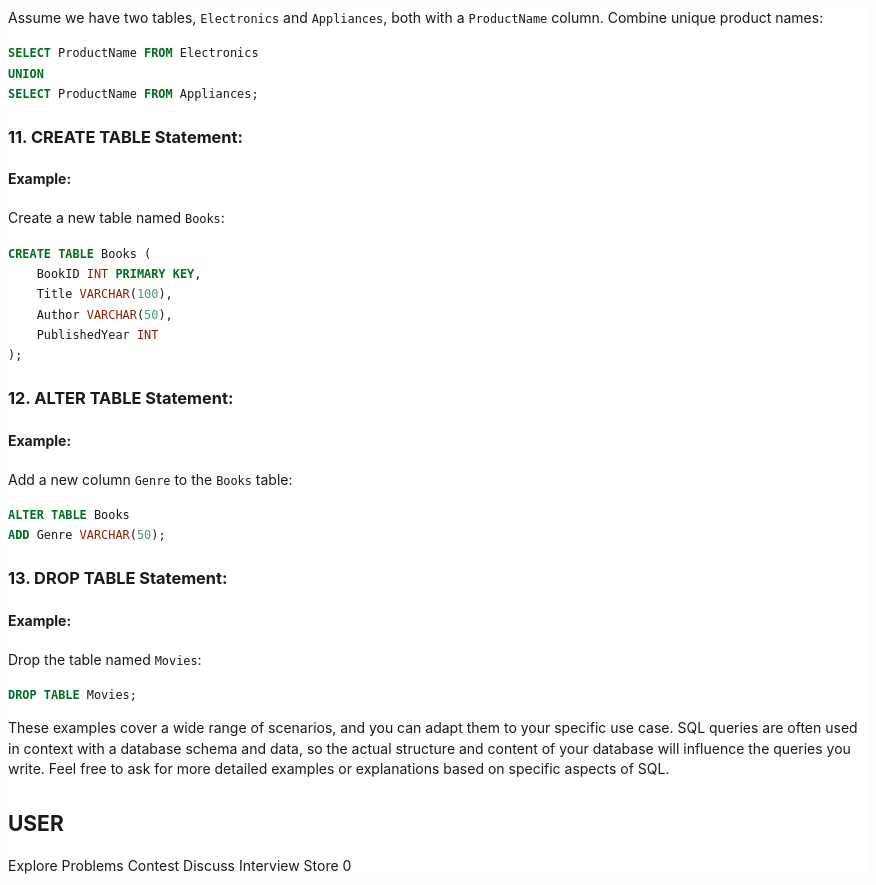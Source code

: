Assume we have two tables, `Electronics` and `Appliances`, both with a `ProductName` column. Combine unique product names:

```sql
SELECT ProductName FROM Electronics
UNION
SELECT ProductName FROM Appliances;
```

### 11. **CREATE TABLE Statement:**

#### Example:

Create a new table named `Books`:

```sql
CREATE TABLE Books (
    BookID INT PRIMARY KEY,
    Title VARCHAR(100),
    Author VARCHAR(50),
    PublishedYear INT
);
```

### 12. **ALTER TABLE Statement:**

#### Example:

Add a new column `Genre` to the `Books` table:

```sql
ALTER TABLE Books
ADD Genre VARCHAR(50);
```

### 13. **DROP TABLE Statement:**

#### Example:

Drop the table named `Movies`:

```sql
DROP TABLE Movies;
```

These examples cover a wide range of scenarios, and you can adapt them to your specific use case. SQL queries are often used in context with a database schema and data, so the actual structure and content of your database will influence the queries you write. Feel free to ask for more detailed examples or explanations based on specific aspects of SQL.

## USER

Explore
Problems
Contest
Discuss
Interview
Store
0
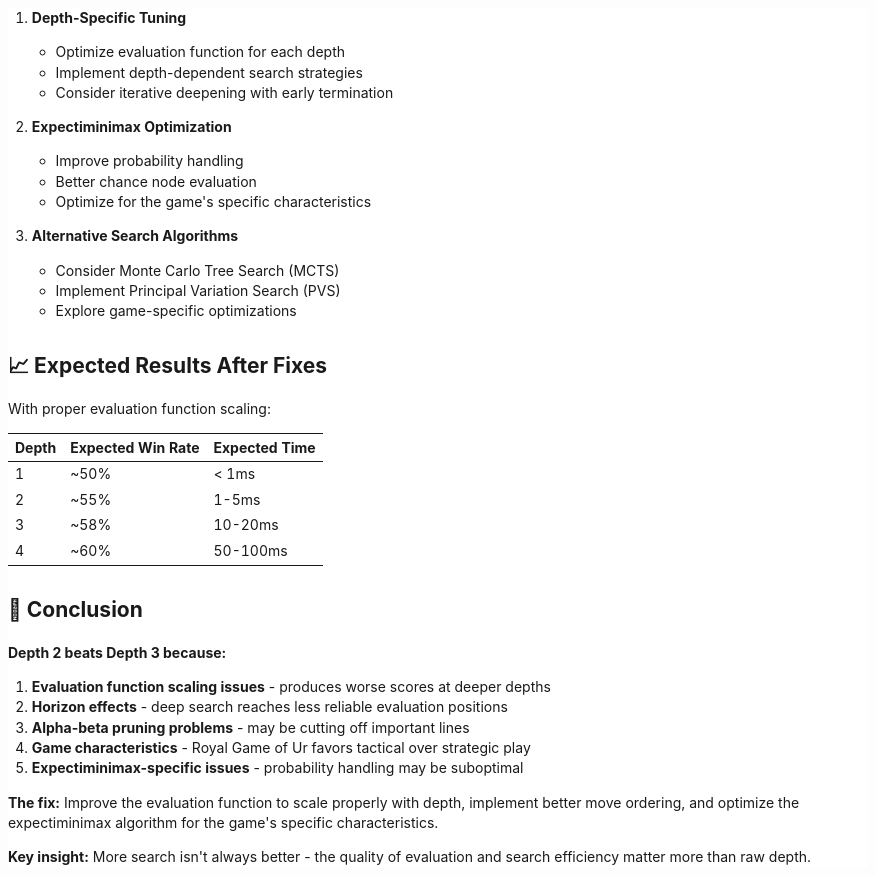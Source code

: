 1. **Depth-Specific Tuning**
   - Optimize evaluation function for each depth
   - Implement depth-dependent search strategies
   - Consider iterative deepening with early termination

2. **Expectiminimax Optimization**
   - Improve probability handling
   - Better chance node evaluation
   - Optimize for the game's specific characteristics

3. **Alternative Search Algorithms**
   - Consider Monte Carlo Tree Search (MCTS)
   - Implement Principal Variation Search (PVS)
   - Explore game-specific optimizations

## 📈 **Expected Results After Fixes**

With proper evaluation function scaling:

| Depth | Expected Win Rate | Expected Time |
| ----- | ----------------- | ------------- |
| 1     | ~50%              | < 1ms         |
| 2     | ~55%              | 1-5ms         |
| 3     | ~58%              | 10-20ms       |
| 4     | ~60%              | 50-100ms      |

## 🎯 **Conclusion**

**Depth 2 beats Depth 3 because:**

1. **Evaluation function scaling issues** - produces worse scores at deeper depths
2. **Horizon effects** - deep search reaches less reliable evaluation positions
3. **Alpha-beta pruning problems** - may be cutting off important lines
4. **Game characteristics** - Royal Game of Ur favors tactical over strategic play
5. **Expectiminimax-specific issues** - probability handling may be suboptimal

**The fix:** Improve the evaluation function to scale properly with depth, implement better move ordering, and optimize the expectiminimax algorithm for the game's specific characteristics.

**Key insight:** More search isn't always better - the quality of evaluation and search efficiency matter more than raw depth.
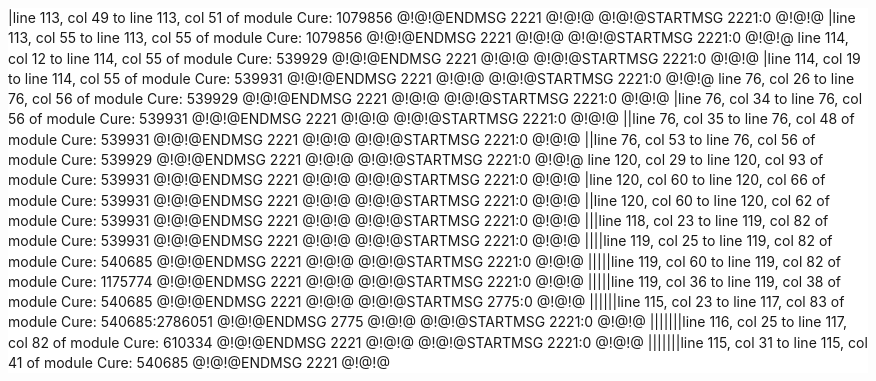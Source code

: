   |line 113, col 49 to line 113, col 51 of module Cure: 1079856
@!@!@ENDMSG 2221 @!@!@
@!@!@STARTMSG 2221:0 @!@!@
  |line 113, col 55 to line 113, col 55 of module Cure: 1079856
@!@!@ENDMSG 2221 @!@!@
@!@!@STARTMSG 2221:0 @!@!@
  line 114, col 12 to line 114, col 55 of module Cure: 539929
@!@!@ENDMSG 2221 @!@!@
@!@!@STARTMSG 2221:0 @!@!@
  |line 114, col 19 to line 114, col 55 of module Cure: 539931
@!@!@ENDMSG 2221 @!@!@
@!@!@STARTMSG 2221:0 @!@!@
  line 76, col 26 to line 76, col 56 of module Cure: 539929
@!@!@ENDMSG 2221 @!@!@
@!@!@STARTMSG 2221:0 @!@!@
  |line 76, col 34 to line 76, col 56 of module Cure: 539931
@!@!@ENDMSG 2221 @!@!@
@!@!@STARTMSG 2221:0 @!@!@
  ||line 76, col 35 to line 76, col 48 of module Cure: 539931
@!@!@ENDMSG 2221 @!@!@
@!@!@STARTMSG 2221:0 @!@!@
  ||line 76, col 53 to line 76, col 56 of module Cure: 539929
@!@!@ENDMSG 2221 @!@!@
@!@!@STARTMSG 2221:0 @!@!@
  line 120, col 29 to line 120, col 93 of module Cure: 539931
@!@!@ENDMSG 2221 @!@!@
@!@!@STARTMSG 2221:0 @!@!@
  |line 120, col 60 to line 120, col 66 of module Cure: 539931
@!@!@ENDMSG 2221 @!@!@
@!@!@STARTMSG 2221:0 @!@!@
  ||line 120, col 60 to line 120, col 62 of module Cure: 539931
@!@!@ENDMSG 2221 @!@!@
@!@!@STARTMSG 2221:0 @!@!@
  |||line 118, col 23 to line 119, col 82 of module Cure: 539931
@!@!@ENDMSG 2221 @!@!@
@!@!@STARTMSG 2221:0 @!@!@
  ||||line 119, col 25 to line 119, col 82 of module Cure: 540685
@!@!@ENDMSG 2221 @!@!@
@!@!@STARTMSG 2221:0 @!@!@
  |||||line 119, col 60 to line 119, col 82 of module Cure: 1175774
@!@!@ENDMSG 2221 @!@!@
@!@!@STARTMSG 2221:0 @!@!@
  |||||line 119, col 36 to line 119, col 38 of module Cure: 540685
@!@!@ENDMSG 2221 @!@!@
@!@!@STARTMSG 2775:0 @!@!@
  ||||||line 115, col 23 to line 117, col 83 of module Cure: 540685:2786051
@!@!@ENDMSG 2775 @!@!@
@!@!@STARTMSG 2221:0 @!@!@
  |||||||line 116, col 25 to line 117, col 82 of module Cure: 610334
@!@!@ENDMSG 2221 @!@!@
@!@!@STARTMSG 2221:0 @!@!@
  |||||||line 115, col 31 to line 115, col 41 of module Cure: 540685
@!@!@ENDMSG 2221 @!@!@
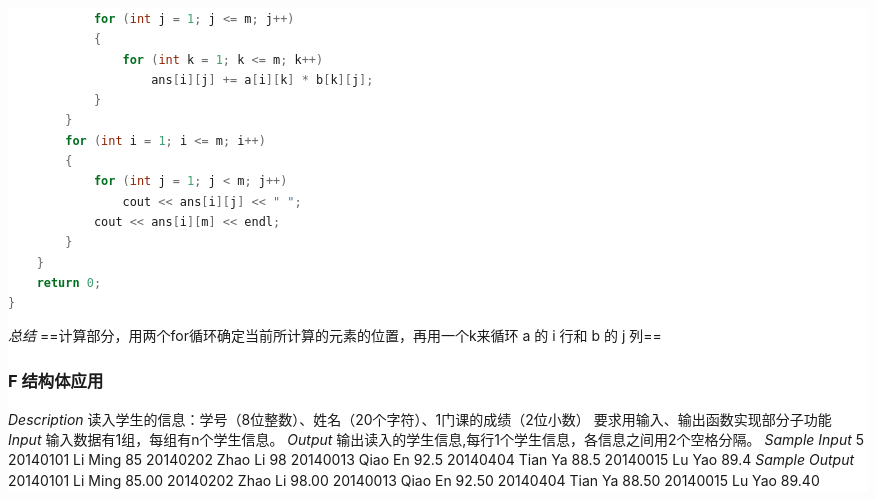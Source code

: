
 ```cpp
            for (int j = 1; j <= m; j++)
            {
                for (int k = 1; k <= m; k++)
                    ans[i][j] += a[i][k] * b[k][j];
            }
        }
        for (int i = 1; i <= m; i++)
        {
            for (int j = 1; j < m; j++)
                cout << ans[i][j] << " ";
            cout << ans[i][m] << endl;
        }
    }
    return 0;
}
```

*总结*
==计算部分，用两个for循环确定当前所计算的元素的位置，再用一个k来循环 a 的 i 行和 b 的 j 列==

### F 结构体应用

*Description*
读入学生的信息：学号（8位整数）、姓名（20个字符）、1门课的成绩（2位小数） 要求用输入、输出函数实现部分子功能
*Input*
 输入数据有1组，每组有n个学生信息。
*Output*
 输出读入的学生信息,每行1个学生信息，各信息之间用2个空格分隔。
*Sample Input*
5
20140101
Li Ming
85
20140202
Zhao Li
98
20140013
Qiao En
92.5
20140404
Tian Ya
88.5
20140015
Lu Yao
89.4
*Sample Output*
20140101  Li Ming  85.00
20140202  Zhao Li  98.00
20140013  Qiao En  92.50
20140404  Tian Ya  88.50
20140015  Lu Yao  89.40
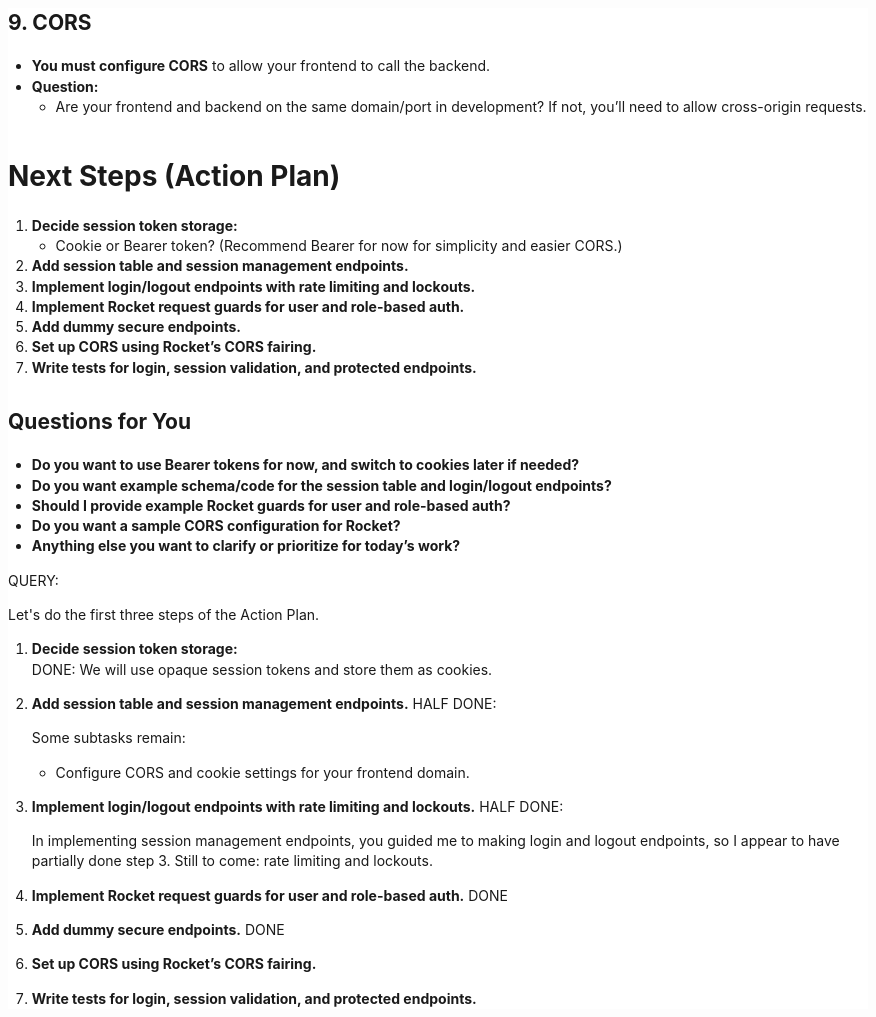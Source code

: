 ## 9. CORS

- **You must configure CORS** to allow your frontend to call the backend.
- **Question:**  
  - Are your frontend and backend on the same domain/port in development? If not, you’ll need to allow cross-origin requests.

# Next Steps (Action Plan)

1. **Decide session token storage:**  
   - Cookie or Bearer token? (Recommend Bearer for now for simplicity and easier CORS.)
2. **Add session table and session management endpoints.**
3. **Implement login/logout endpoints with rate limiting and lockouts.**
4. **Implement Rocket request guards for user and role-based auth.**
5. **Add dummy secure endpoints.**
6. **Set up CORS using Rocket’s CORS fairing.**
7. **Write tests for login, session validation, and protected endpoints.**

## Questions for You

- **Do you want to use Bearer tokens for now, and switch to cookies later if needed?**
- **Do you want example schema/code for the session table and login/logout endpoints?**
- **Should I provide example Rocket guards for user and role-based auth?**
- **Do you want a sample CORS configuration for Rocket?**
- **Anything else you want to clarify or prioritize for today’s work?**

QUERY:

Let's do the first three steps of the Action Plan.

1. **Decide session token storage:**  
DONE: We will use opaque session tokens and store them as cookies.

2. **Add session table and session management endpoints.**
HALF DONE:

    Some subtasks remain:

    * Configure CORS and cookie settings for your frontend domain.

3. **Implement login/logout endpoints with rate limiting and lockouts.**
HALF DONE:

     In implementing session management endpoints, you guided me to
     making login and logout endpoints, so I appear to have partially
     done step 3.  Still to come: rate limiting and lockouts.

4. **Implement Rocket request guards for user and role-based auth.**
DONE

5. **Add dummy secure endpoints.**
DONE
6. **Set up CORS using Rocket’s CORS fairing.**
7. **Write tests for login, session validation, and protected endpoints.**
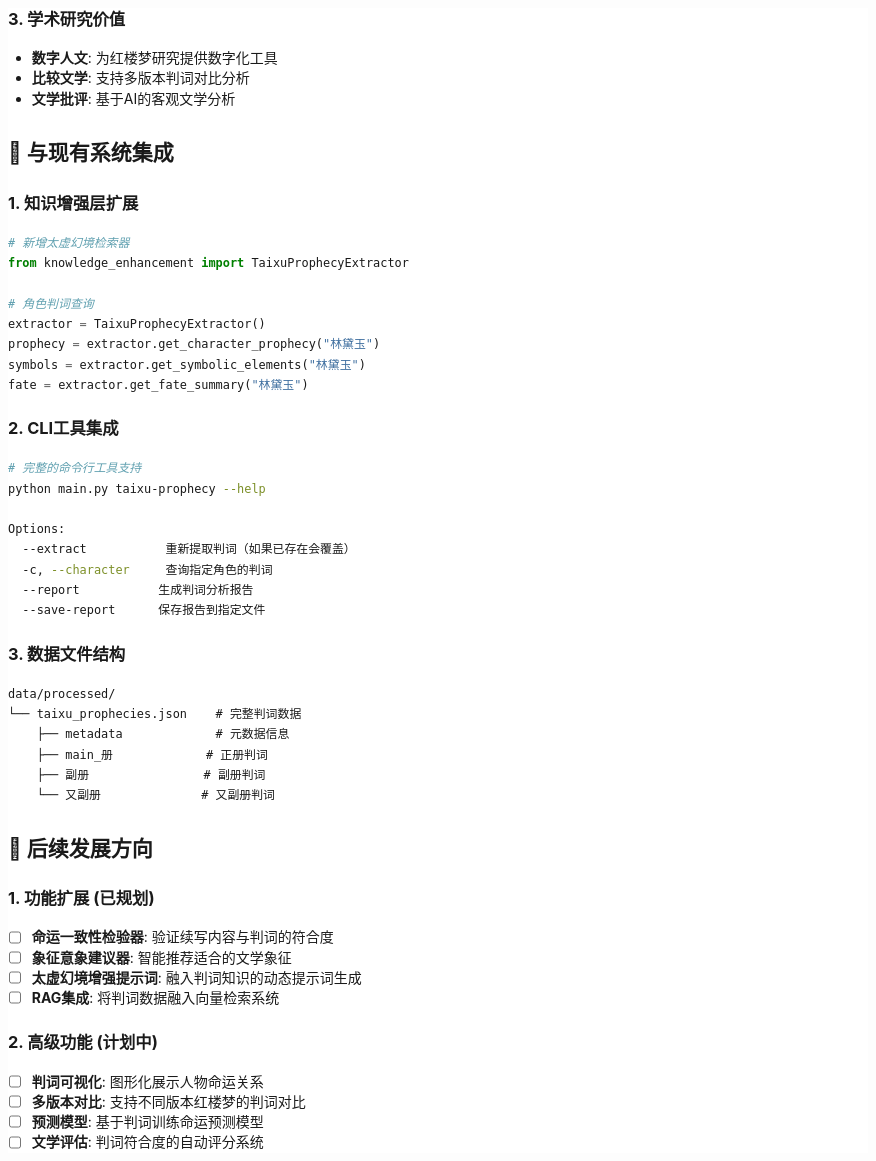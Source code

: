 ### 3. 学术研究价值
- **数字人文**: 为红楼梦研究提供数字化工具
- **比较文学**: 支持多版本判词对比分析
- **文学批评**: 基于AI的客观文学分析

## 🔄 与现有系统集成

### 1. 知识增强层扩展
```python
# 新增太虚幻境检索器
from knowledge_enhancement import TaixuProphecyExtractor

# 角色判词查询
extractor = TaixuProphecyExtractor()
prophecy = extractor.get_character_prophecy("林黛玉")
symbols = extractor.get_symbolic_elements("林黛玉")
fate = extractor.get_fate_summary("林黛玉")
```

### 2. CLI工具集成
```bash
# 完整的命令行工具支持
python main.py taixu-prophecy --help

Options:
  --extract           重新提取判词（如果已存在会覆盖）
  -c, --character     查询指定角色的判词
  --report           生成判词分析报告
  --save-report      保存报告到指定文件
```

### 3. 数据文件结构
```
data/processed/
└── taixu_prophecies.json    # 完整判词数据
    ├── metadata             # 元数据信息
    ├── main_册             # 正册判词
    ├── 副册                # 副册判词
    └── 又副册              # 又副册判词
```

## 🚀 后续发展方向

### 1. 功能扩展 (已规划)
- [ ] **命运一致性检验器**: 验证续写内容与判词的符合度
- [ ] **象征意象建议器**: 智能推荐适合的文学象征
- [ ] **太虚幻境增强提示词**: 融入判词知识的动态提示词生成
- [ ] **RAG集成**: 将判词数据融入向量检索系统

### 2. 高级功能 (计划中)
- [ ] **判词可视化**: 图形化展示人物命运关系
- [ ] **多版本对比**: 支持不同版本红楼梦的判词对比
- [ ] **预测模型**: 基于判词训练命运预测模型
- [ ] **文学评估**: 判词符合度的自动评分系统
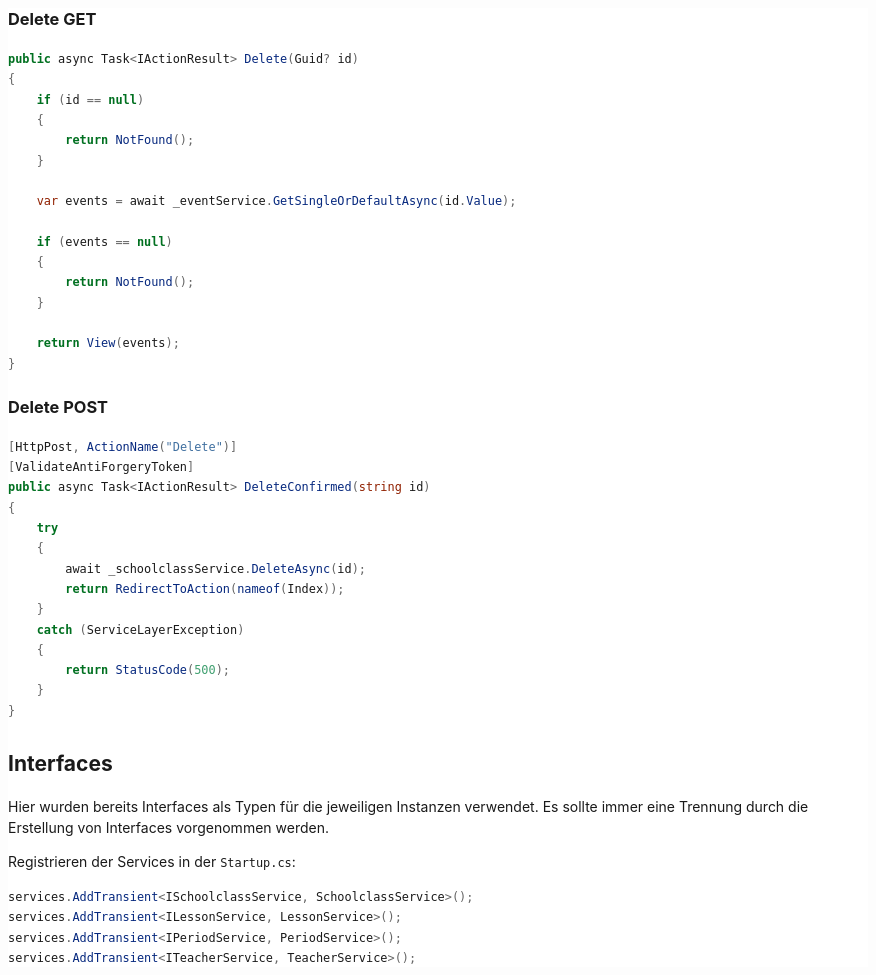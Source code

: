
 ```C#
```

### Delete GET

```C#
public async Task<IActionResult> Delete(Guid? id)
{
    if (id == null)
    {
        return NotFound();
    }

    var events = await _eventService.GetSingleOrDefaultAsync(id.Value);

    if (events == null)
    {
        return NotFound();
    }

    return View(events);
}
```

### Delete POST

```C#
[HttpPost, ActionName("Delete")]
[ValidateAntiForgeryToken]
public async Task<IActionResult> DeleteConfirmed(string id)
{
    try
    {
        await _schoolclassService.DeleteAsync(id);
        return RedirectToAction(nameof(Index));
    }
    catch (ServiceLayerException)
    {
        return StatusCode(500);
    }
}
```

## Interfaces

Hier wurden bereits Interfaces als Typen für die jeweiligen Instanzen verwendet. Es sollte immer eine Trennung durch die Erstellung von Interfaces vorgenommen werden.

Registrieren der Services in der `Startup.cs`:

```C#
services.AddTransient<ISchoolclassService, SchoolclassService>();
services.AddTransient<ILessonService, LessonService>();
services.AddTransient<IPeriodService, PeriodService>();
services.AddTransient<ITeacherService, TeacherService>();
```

◇ ◇ ◇ ◇

What you have to do: Above are the records; copy from them only the lines starting at the one containing "76, col 53 to" and ending at the one containing "读入学生的信息：学号（8位整", exactly and without pictures.

Answer for this exercise:
  ||line 76, col 53 to line 76, col 56 of module Cure: 539929
@!@!@ENDMSG 2221 @!@!@
@!@!@STARTMSG 2221:0 @!@!@
  line 120, col 29 to line 120, col 93 of module Cure: 539931
@!@!@ENDMSG 2221 @!@!@
@!@!@STARTMSG 2221:0 @!@!@
  |line 120, col 60 to line 120, col 66 of module Cure: 539931
@!@!@ENDMSG 2221 @!@!@
@!@!@STARTMSG 2221:0 @!@!@
  ||line 120, col 60 to line 120, col 62 of module Cure: 539931
@!@!@ENDMSG 2221 @!@!@
@!@!@STARTMSG 2221:0 @!@!@
  |||line 118, col 23 to line 119, col 82 of module Cure: 539931
@!@!@ENDMSG 2221 @!@!@
@!@!@STARTMSG 2221:0 @!@!@
  ||||line 119, col 25 to line 119, col 82 of module Cure: 540685
@!@!@ENDMSG 2221 @!@!@
@!@!@STARTMSG 2221:0 @!@!@
  |||||line 119, col 60 to line 119, col 82 of module Cure: 1175774
@!@!@ENDMSG 2221 @!@!@
@!@!@STARTMSG 2221:0 @!@!@
  |||||line 119, col 36 to line 119, col 38 of module Cure: 540685
@!@!@ENDMSG 2221 @!@!@
@!@!@STARTMSG 2775:0 @!@!@
  ||||||line 115, col 23 to line 117, col 83 of module Cure: 540685:2786051
@!@!@ENDMSG 2775 @!@!@
@!@!@STARTMSG 2221:0 @!@!@
  |||||||line 116, col 25 to line 117, col 82 of module Cure: 610334
@!@!@ENDMSG 2221 @!@!@
@!@!@STARTMSG 2221:0 @!@!@
  |||||||line 115, col 31 to line 115, col 41 of module Cure: 540685
@!@!@ENDMSG 2221 @!@!@
Source code

:
 ```cpp
            for (int j = 1; j <= m; j++)
            {
                for (int k = 1; k <= m; k++)
                    ans[i][j] += a[i][k] * b[k][j];
            }
        }
        for (int i = 1; i <= m; i++)
        {
            for (int j = 1; j < m; j++)
                cout << ans[i][j] << " ";
            cout << ans[i][m] << endl;
        }
    }
    return 0;
}
```

*总结*
==计算部分，用两个for循环确定当前所计算的元素的位置，再用一个k来循环 a 的 i 行和 b 的 j 列==

### F 结构体应用

*Description*
读入学生的信息：学号（8位整数）、姓名（20个字符）、1门课的成绩（2位小数） 要求用输入、输出函数实现部分子功能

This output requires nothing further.